Deutch has long championed the priorities of the Jewish community, most recently as a member of the US House of Representatives, representing Broward and Palm Beach Counties since 2010.

“The Jewish values that I was brought up with, that are so central to how I approach the world, inform everything I do,” said Deutch, reflecting on his seven terms in Congress and transition to heading AJC. “The work that I’ve done matters so much not just to me, but it matters to my family. They motivate me to do this critical work.”

During his 12 years in Congress, Deutch was an outspoken advocate for Israel, for strong US-Israel relations, for combating antisemitism and other threats to the Jewish people, notably Iran and its ongoing efforts to develop nuclear weapons. He was a senior member of the House Foreign Affairs Committee, on which he served as the Chairman of the Middle East, North Africa, and Global Counterterrorism Subcommittee; a senior member of the House Judiciary Committee; and Chairman of the House Ethics Committee.

He was a founding Co-Chair of the House Bipartisan Taskforce for Combating Antisemitism, and of the Congressional Hellenic-Israel Alliance, as well as a member of the Congressional Caucus on Black-Jewish Relations, the Latino-Jewish Congressional Caucus, and of AJC’s Transatlantic Friends of Israel inter-parliamentary group.

Deutch emphasized that expanding the circle of peace in the region following the groundbreaking Abraham Accords, confronting antisemitism wherever it comes from, and continuing to expand the organization’s relationships with governments and civil society, will remain agency priorities. “The Jewish community does not exist in a vacuum. Bringing the Jewish community together with other ethnic and faith groups strengthens our democracy,” he said.

Engaging younger American Jews is also critically important for Deutch. “The single greatest opportunity that the Jewish community has is to ensure that all of the young Jews across the world have the support and the tools that they need to live life proudly Jewish.”

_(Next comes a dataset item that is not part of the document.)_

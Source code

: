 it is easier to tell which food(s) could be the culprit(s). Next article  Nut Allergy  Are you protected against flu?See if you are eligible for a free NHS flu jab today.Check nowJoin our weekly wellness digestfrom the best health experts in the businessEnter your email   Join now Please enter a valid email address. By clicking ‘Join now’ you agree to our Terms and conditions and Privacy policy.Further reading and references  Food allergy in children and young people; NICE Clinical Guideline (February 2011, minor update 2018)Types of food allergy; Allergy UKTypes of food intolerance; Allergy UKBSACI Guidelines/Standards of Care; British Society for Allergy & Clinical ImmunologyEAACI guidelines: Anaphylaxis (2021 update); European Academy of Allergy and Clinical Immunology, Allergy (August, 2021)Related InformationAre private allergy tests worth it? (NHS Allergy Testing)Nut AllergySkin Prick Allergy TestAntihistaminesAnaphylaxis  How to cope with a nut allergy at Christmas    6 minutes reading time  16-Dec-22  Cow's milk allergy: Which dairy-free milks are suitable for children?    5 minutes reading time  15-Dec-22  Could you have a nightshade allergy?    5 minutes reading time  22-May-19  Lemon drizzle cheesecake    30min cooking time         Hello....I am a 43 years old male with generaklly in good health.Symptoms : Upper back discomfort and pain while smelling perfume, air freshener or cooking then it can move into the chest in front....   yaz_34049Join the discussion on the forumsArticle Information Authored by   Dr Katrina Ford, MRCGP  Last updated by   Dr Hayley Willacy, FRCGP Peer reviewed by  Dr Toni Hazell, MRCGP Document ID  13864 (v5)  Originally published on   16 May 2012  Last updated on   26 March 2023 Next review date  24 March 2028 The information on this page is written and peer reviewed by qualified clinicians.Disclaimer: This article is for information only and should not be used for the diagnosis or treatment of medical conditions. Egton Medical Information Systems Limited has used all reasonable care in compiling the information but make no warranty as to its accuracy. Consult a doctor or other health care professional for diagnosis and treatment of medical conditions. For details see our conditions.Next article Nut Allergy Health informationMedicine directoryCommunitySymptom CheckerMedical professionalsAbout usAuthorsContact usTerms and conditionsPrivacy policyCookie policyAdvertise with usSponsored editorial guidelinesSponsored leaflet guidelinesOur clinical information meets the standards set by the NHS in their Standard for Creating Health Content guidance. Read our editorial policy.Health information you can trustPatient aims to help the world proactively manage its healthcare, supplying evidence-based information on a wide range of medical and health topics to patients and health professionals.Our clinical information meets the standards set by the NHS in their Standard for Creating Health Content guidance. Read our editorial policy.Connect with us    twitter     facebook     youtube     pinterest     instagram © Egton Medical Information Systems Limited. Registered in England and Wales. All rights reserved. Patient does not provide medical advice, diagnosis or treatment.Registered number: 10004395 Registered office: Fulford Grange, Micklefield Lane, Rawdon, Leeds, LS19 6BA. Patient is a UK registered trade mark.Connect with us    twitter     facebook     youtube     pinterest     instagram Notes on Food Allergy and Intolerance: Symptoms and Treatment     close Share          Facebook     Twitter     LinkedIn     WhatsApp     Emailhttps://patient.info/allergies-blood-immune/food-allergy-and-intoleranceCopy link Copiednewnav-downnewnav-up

Throughout his life Deutch has championed the priorities of the Jewish community, from his summers at Camp Ramah to his activism at the University of Michigan, where he served as Chair of the Hillel Governing Board, and the University of Michigan Law School. He has served as a lay leader with the Jewish Federations of Cleveland and South Palm Beach County, and as a member of both UJA’s National Young Leadership Cabinet and AIPAC’s National New Leadership Network.

AJC is a major global Jewish advocacy organization with headquarters in New York City, 24 offices across the United States, and 14 overseas posts plus partnerships with 37 Jewish community organizations worldwide.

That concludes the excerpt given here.